WHAT THIS TASK INVOLVES: Please give an exact transcription of the lines below, from the one that contains "Topic: Live concert" to the very last, with no other lines.
____________________
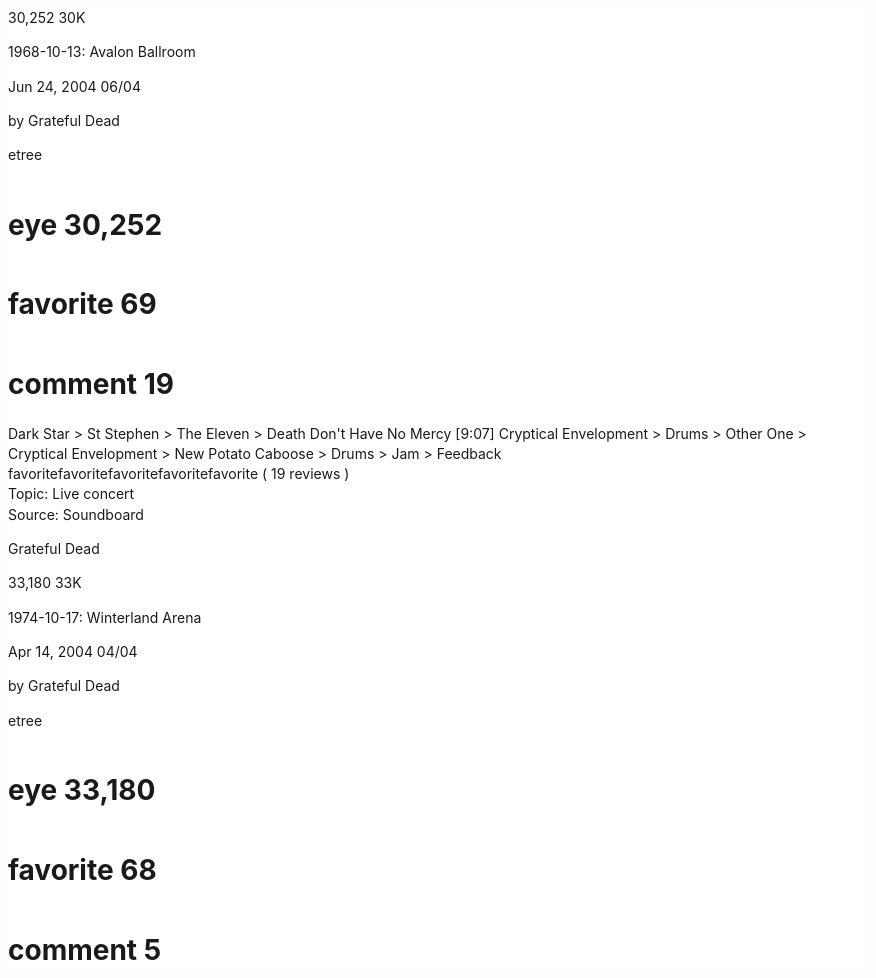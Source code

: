 30,252 30K

[](/details/gd68-10-13.sbd.eD.10910.sbeok.shnf "1968-10-13: Avalon Ballroom")

1968-10-13: Avalon Ballroom

Jun 24, 2004 06/04

<span class="hidden-lists">by</span> <span class="byv" title="Grateful Dead">Grateful Dead</span>

<span class="iconochive-etree" aria-hidden="true"></span><span class="sr-only">etree</span>

<span class="iconochive-eye" aria-hidden="true"></span><span class="sr-only">eye</span> 30,252
==============================================================================================

<span class="iconochive-favorite" aria-hidden="true"></span><span class="sr-only">favorite</span> 69
====================================================================================================

<span class="iconochive-comment" aria-hidden="true"></span><span class="sr-only">comment</span> 19
==================================================================================================

Dark Star &gt; St Stephen &gt; The Eleven &gt; Death Don't Have No Mercy \[9:07\] Cryptical Envelopment &gt; Drums &gt; Other One &gt; Cryptical Envelopment &gt; New Potato Caboose &gt; Drums &gt; Jam &gt; Feedback  
<span alt="4.68 out of 5 stars" title="4.68 out of 5 stars"><span class="iconochive-favorite" aria-hidden="true"></span><span class="sr-only">favorite</span><span class="iconochive-favorite" aria-hidden="true"></span><span class="sr-only">favorite</span><span class="iconochive-favorite" aria-hidden="true"></span><span class="sr-only">favorite</span><span class="iconochive-favorite" aria-hidden="true"></span><span class="sr-only">favorite</span><span class="iconochive-favorite" aria-hidden="true"></span><span class="sr-only">favorite</span></span> ( 19 reviews )  
Topic: Live concert  
Source: Soundboard  

<a href="/details/GratefulDead" class="stealth"></a>

Grateful Dead

33,180 33K

[](/details/gd74-10-17.sbd.barbella.16189.sbeok.shnf "1974-10-17: Winterland Arena")

1974-10-17: Winterland Arena

Apr 14, 2004 04/04

<span class="hidden-lists">by</span> <span class="byv" title="Grateful Dead">Grateful Dead</span>

<span class="iconochive-etree" aria-hidden="true"></span><span class="sr-only">etree</span>

<span class="iconochive-eye" aria-hidden="true"></span><span class="sr-only">eye</span> 33,180
==============================================================================================

<span class="iconochive-favorite" aria-hidden="true"></span><span class="sr-only">favorite</span> 68
====================================================================================================

<span class="iconochive-comment" aria-hidden="true"></span><span class="sr-only">comment</span> 5
=================================================================================================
____________________
EXERCISE RESULT:
Topic: Live concert  
Source: Soundboard  

<a href="/details/GratefulDead" class="stealth"></a>

Grateful Dead

33,180 33K

[](/details/gd74-10-17.sbd.barbella.16189.sbeok.shnf "1974-10-17: Winterland Arena")

1974-10-17: Winterland Arena

Apr 14, 2004 04/04

<span class="hidden-lists">by</span> <span class="byv" title="Grateful Dead">Grateful Dead</span>

<span class="iconochive-etree" aria-hidden="true"></span><span class="sr-only">etree</span>

<span class="iconochive-eye" aria-hidden="true"></span><span class="sr-only">eye</span> 33,180
==============================================================================================

<span class="iconochive-favorite" aria-hidden="true"></span><span class="sr-only">favorite</span> 68
====================================================================================================

<span class="iconochive-comment" aria-hidden="true"></span><span class="sr-only">comment</span> 5
=================================================================================================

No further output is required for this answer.